Having plunged into the ocean, the disguise was dropped - a decorative load of wood flew overboard, and the canvas capes were removed from the guns. Observers with powerful binoculars were sent to the Mars. 9 January 1917 of the year in 120 miles south of the Azores from a raider noticed a single-tube steamer, which went without a flag. With the Seeadler, a signal was requested to read the chronometer — a usual procedure for sailboats of that time that had not seen the coast for a long time. The steamer lowered its speed, and at that time a German military flag was raised on a harmless “Norwegian” barge, the bulwarks lowered and the shot rang out. The steamer not only did not stop, but tried to go in a zigzag manner, but the next projectile exploded in front of the bow, the third one flew over the deck. The ship stopped the cars and raised the flag of the English merchant fleet. Captain Gladys Royle, coming from Buenos Aires with a cargo of coal, arriving at Seeadler, said in surprise that he noticed the German flag only when the third shot sounded. Before that, the British thought that the “Norwegian” was attacking a submarine, and even began to perform anti-submarine zigzag. Secretly delighted with this confirmation of the thoroughness of the disguise, Luckner sent the boarding party, which set up the explosive charges, and Gladys Royle went to the bottom. Account has been opened.

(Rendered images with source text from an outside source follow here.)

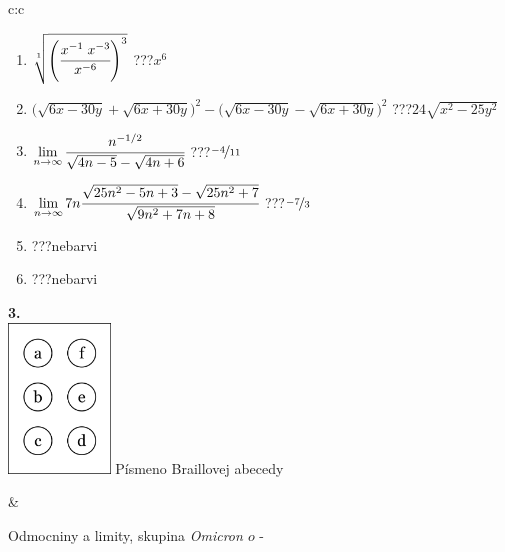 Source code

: \documentclass[10pt]{report}
\newcommand\omicron{o}
\begin{document}
\begin{tabular}{c:c}
\begin{minipage}[c][104.5mm][t]{0.5\linewidth}
\begin{center}
\begin{minipage}{0.79\linewidth}
\begin{center}
\begin{varwidth}{\linewidth}
\begin{enumerate}
\small
\item $\sqrt[1]{\left(\cfrac{x^{-1}\;x^{-3}}{x^{-6}}\right)^{3}}$\quad \dotfill\; ???\;\dotfill \quad $x^{6}$
\item {\footnotesize{\scriptsize$\big(\sqrt{6x-30y}+\sqrt{6x+30y}\big)^2-\big(\sqrt{6x-30y}-\sqrt{6x+30y}\big)^2$}\quad \dotfill\; ???\;\dotfill \quad $24\sqrt{x^2-25y^2}$}
\item $\lim\limits_{n\to\infty}\cfrac{n^{-1/2}}{\sqrt{4n-5}-\sqrt{4n+6}}$\quad \dotfill\; ???\;\dotfill \quad $\nicefrac{-4}{11}$
\item $\lim\limits_{n\to\infty}7n\cfrac{\sqrt{25n^2-5n+3}-\sqrt{25n^2+7}}{\sqrt{9n^2+7n+8}}$\quad \dotfill\; ???\;\dotfill \quad $\nicefrac{-7}{3}$
\item \quad \dotfill\; ???\;\dotfill \quad nebarvi
\item \quad \dotfill\; ???\;\dotfill \quad nebarvi
\end{enumerate}
\end{varwidth}
\end{center}
\end{minipage}
\begin{minipage}{0.20\linewidth}
\begin{center}
{\Huge\bfseries 3.} \\[2mm]
\includegraphics[height=40mm]{../images/braille.png}
{\small Písmeno Braillovej abecedy}
\end{center}
\end{minipage}
\end{center}
\end{minipage}
&
\begin{minipage}[c][104.5mm][t]{0.5\linewidth}
\begin{center}
\vspace{7mm}
{\huge Odmocniny a limity, skupina \textit{Omicron $\omicron$} -}\\[5mm]

\end{center}
\end{minipage}
\end{tabular}
\end{document}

The next day, January 19, observers found another steamer. The ship haughtily did not respond to all the signals of a sailboat, and then Luckner ordered to cut the stranger’s course, hoping that, in accordance with the rules, he would give way to the sailing ship and slow down. However, the ship lane forward, not even thinking to stop. Infuriated by such blatant rudeness, Luckner ordered to raise the German flag and open fire. "Landy Island" (the so-called impudent merchant) tried to escape, but the Germans opened rapid fire - after four hits, he stopped and began to lower the boats. Luckner demanded that the captain come on board with the papers, but this was not done. The Germans had to lower their boat. When the captain of the ship was brought to Seeadler by force, the following was revealed. The ship went with a cargo of sugar from Madagascar, and its owner wanted to make good money on it. When the shells began to fall into the vessel, the crew of the natives, throwing everything, rushed to the boats. And then Captain George Bannister himself took the helm. But one of the hits was interrupted by a shipwreck, the ship lost control - the sailors fled, leaving their captain. After learning the details and appreciating the courage of the Englishman, Luckner calmed down, and Landy Island was finished off with guns.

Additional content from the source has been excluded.